Combatting Cartels

        Cartel is the common concept which refers to anti-competitive agreements and/or concerted practices among competitors including price fixing, market allocation, restriction of supply or imposing quotas and collusive bidding in tenders. Cartels, which are accepted as the most severe competition restriction, strive to increase their profits by controlling different market related variables including, especially, price and quantity.

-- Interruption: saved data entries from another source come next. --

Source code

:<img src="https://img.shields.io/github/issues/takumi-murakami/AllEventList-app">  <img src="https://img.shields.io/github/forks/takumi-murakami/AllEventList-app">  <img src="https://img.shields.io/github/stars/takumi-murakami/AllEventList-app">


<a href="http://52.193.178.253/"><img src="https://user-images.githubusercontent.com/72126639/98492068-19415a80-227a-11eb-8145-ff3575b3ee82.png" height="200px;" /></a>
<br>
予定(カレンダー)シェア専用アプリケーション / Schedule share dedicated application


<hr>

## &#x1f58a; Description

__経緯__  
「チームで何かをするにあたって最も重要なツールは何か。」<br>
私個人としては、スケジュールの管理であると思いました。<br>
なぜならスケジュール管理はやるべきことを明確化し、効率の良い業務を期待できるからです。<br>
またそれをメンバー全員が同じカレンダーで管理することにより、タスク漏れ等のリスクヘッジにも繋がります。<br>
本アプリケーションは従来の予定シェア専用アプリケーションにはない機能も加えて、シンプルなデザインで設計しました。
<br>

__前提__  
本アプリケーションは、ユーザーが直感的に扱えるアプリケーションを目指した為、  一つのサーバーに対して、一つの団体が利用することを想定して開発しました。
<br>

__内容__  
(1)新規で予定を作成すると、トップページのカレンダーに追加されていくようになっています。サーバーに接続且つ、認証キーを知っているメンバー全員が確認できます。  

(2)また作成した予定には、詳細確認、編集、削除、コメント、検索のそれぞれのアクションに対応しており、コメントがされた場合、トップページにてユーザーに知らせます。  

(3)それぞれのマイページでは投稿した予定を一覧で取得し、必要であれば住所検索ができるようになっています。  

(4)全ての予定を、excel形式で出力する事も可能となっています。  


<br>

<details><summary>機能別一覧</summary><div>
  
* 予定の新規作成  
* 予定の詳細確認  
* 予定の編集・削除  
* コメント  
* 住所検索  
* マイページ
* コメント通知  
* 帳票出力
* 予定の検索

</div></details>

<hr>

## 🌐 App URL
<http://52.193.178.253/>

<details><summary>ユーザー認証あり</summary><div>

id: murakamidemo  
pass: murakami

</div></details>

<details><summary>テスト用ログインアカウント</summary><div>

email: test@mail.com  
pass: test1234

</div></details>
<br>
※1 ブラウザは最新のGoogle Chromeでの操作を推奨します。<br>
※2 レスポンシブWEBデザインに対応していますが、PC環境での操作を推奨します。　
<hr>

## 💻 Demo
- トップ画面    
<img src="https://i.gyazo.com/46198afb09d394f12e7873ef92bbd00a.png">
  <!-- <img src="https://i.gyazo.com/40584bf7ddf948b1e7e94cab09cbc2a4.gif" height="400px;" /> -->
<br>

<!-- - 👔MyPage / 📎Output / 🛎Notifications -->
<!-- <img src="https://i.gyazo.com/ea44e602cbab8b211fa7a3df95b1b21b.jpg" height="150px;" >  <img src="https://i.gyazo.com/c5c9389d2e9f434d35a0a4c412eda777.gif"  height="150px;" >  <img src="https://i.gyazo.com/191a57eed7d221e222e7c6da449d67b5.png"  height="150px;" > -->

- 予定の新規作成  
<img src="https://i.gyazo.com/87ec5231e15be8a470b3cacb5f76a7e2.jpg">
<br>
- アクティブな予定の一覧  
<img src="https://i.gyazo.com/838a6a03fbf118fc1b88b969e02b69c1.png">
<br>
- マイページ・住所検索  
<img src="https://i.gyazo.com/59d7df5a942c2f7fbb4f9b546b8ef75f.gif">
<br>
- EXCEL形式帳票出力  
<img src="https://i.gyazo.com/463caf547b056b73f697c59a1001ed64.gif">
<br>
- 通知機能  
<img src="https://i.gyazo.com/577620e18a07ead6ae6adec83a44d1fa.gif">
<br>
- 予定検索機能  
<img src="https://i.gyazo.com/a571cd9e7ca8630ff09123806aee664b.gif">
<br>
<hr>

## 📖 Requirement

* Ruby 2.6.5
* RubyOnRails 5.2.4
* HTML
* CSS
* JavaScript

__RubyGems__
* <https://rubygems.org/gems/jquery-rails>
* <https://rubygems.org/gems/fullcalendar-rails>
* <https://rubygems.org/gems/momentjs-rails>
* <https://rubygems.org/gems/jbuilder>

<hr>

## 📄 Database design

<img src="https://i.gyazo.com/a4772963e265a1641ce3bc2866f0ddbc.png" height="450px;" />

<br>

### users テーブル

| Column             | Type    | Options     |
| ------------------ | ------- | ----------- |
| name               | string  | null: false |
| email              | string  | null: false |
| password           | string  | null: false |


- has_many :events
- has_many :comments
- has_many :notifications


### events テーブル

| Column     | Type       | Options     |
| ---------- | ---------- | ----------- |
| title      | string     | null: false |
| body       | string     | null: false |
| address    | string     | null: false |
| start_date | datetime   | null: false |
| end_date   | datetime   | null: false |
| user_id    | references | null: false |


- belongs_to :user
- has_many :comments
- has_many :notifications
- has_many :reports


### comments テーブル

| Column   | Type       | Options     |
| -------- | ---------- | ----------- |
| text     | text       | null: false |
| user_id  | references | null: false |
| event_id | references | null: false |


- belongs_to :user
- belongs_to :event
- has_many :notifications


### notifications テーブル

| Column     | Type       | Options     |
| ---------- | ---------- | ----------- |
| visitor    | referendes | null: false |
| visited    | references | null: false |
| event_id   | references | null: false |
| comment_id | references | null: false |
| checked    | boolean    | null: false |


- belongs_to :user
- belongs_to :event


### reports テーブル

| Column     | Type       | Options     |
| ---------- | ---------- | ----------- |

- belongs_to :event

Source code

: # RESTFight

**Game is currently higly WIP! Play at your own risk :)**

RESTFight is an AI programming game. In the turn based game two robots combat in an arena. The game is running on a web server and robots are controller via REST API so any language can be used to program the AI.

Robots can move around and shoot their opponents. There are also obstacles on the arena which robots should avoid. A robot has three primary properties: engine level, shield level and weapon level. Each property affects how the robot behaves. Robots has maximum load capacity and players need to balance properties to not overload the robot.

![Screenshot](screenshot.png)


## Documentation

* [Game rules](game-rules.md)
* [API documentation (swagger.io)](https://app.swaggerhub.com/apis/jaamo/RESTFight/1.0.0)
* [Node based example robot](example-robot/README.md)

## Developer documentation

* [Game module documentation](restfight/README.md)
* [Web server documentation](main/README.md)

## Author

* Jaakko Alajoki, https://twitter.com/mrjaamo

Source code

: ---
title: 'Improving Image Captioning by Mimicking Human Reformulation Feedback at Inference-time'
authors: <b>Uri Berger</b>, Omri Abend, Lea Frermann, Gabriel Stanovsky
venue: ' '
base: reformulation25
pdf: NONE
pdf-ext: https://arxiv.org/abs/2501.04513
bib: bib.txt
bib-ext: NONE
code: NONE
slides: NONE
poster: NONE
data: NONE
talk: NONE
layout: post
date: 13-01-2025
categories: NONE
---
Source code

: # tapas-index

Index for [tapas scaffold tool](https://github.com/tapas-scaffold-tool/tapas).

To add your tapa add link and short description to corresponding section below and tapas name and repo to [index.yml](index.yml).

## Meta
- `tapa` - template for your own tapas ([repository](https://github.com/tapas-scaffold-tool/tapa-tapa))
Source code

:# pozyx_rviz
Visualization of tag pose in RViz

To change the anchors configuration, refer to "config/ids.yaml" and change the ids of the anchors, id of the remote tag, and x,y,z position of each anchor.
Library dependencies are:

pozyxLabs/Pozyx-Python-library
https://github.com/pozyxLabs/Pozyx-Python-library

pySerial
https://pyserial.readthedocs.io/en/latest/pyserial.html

Agreement among competing undertakings to determine competitive parameters in the market leads to the disfunctioning of the market mechanism whose efficient functioning maximizes consumer welfare, and thus to prices artificially settling above competitive equilibrium. Such an agreement reduces the pressure on undertakings to produce cheaper, better quality or new products in order to reach more consumers and condemns consumers to higher prices and lower quality products. At the same time, cartels lead to negative effects on the fight with inflation and on the equality of income distribution. Hence, cartels have been described as the “cancer of market economy”, and it has also been stated that “no economy that has no effective and deterrent sanctions against cartels can be claimed to be a free economy.” 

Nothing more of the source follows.